Abstract
Given the paradigm of anti-insulin resistance in therapies for metabolic syndrome, there has been considerable interest in adiponectin (APN), an adipocyte-derived sensitizer of insulin receptor signaling. In contrast to hypoadiponectinemia in metabolic syndrome, evidence suggests that Alzheimer’s disease (AD) and other diseases, including chronic heart failure (CHF) and chronic kidney disease (CKD), are characterized by hyperadiponectinemia as well as the APN/obesity paradoxes, indicating that a decrease in APN might also be beneficial for these diseases. Thus, distinct from metabolic syndrome, it is anticipated that APN receptor antagonists rather than agonists might be effective in therapy for some chronic diseases.
Introduction
The increasing prevalence of aging-related disorders, including neurodegeneration, cardiovascular disease (CVD), sarcopenia, osteoporosis, and immunological disorders, is associated with expansion of the older population worldwide [1]. Given that metabolic disorders, such as type 2 diabetes mellitus (T2DM), are linked to these diseases, anti-insulin resistance has become a paradigm of therapy [1]. This is particularly important for aging-associated neurodegenerative diseases, including AD and Parkinson’s disease (PD), for which no therapies are available [2]. Insulin, glucagon like peptide-1 receptor agonists, and inhibitors of dipeptidyl peptidase 4 have been studied [3–5] with promising results in small-scale trials [3,4], but the results require validation in larger clinical studies.
APN is a multifunctional adipocytokine that is also referred to as GBP-28, apM1, AdipoQ, and Acrp30 [6]. It is produced predominantly in adipose tissues, in which it is synthesized as a 28-kDa monomer, followed by post-translational modifications, such as glycosylation and oligomerization, to different molecular weight multimers [6–8]. APN is involved in diverse biological processes, including sensitization of the insulin receptor signaling pathway, suppression of inflammation, and stimulation of mitochondria biogenesis [6]. At the cellular level, the effects of APN are mediated through activation of transmembrane receptors, AdipoR1 and -R2, and their downstream signaling pathways. In the nervous system, this signaling is mediated by molecules such as AMP-activated protein kinase and peroxisome proliferator-activated receptor γ, which have essential roles in insulin sensitivity and oxidative metabolism, whereas other kinases, such as p38 MAP kinase and GSK-3β, are involved in neurogenesis and suppression of neurodegeneration [6,8].
It is well characterized that APN is beneficial for metabolic syndrome and related diseases. Similarly, it is generally believed that APN might be protective in other types of disease, including cardiovascular and neurodegenerative diseases [9]. However, accumulating evidence suggests that APN is not simply a protective molecule. Indeed, APN might exacerbate various chronic diseases in advanced stages, including CHF and CKD [8,10]. Furthermore, a recent prospective cohort study showed that hyperadiponectinemia was correlated with cognitive deficits and amyloid deposits in older patients, suggesting that APN is a risk factor for AD [11]. In this context, here we discuss the role of altered serum APN levels in some chronic diseases and propose a novel therapy strategy using antagonists of APR receptors for such disorders, which is distinct from the current strategy using APN agonists for the therapy of metabolic syndrome.
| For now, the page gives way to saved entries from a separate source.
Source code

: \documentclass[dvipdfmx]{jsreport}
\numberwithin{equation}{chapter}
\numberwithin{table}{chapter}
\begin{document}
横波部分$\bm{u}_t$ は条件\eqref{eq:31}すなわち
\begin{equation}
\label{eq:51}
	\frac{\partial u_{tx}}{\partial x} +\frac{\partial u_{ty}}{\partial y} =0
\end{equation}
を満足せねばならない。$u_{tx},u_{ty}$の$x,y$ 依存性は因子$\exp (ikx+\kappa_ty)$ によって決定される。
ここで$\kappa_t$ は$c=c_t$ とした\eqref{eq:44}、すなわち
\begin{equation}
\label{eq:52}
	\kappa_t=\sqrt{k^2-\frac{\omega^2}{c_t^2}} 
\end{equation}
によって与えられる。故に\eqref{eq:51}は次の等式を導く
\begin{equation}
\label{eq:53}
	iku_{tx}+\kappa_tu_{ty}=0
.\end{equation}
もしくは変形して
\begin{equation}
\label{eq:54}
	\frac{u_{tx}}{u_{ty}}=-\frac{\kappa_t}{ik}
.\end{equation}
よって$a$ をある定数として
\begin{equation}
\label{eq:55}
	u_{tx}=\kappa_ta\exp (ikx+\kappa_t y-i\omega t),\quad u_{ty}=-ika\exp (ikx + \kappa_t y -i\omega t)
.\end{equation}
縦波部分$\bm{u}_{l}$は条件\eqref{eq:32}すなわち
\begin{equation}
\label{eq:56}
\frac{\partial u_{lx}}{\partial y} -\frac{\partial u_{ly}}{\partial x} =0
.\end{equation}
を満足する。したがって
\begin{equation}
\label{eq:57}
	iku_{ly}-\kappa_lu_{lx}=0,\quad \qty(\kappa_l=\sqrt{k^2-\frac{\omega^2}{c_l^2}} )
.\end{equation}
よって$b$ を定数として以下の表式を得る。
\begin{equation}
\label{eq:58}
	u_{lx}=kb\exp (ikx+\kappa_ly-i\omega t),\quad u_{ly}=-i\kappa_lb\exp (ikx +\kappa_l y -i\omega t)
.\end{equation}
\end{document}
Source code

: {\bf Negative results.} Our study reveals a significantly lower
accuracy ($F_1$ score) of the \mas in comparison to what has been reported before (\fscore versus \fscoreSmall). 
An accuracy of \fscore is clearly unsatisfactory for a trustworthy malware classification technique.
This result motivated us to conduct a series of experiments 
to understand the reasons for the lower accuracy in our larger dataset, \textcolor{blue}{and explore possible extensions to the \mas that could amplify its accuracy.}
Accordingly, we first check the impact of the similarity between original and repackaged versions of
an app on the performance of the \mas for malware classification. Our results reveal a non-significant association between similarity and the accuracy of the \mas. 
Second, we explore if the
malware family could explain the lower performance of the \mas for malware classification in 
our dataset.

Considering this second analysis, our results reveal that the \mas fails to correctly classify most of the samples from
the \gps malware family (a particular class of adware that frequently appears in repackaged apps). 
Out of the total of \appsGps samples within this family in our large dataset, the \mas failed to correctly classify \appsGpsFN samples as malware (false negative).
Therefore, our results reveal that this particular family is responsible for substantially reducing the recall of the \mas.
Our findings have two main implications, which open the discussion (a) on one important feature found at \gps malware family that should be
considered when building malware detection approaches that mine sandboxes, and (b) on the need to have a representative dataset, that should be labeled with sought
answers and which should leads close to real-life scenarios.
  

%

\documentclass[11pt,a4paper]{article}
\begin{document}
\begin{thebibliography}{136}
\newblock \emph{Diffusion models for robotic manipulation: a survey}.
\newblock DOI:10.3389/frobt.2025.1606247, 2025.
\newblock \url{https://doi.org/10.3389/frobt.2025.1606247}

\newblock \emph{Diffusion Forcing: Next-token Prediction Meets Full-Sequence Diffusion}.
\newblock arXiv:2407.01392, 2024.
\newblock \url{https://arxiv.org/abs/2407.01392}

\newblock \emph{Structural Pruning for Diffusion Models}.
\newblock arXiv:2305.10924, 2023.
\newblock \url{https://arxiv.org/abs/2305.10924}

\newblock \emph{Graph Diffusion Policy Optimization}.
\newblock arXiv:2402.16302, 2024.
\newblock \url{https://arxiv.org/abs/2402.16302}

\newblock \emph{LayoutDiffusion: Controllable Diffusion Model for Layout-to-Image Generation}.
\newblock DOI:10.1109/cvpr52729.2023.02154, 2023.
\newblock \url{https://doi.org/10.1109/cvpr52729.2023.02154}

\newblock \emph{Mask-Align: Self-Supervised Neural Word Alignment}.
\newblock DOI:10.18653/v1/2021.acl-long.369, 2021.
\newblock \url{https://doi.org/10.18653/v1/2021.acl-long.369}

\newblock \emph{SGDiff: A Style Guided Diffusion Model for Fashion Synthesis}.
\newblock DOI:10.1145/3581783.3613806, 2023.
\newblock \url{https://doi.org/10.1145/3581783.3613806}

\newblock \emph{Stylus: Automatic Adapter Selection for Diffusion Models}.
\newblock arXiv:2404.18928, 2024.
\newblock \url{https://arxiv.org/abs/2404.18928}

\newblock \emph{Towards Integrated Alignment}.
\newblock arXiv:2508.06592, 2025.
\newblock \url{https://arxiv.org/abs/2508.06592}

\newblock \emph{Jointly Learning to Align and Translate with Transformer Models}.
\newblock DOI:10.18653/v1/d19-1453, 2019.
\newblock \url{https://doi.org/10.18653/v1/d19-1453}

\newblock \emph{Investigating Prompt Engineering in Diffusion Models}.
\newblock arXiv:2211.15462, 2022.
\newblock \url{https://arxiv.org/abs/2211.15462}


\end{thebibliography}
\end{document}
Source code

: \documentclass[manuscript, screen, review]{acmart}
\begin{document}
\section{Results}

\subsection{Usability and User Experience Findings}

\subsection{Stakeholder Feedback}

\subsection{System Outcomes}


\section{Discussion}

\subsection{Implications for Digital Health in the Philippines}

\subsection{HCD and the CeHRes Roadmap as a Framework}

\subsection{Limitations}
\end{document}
Hypoadiponectinemia in metabolic syndrome
APN belongs structurally to the complement 1q family and is found at high concentrations (>0.01% of total protein) in the serum of healthy individuals [6]. Given the abundance of APN in plasma, it is assumed that alterations in plasma levels of APN might affect various aspects of health and disease. Indeed, hypoadiponectinemia is observed in metabolic disorders, such as T2DM, obesity, dyslipidemia, hypertension, and atherosclerosis, and is inversely correlated with the severity of the disease (Fig. 1) [6]. In addition, hypoadiponectinemia is associated with risks of obesity-linked diseases, including osteoporosis, depression, hyperuricemia, sleep apnea, and visceral diseases, such as nonalcoholic fatty liver disease, gastritis/gastroesophageal reflux disease, inflammatory bowel disease, and pancreatitis (Fig. 1) [10]. Hypoadiponectinemia has also been found in endometrial cancer, postmenopausal breast cancer, and leukemia, colon, gastric, and prostate cancers (Fig. 1), and APN might have antimetabolic, antiangiogenesis, and antitumor activities in cancers [6,11]. Moreover, in osteoporosis, which is common in postmenopausal women, hypoadiponectinemia might contribute to the activation of osteoclasts and suppression of osteoblasts and osteocytes [12,13]. Finally, psychiatric diseases, such as depression and post-traumatic stress disorder, are also associated with hypoadiponectinemia [14,15]. Obesity is linked to these diseases, but not to hypoadiponectinemia, which suggests that obesity is not be the cause of hypoadiponectinemia in patients with psychiatric diseases.
Given that APN signaling is required for the activity of the insulin receptor signaling pathway [6], it naturally follows that loss of APN function might contribute to insulin resistance, leading to metabolic disorders. Hypoadiponectinemia is likely to be the result of the decreased production and secretion of APN in adipose tissue, and expression of APN mRNA in adipocytes might be affected by polymorphisms in the gene encoding APN [6] and by cadherin 13 genotypes [16]. Alternatively, expression of APN in adipocytes might be suppressed by environmental factors and lifestyle patterns, such as a high-fat diet and lack of exercise [6]. Expression of APN in adipocytes might also be decreased under hypoxic conditions induced by obesity [17]. Hypoxia might also activate macrophages to produce inflammatory cytokines, such as TNFα and IL-6, which could inhibit the local production of APN in adipose tissue [18]. Moreover, there are marked gender differences in the distribution of APN [19], with women having higher circulating levels of high-molecular-weight isoforms, because of the effect of steroid hormones [19].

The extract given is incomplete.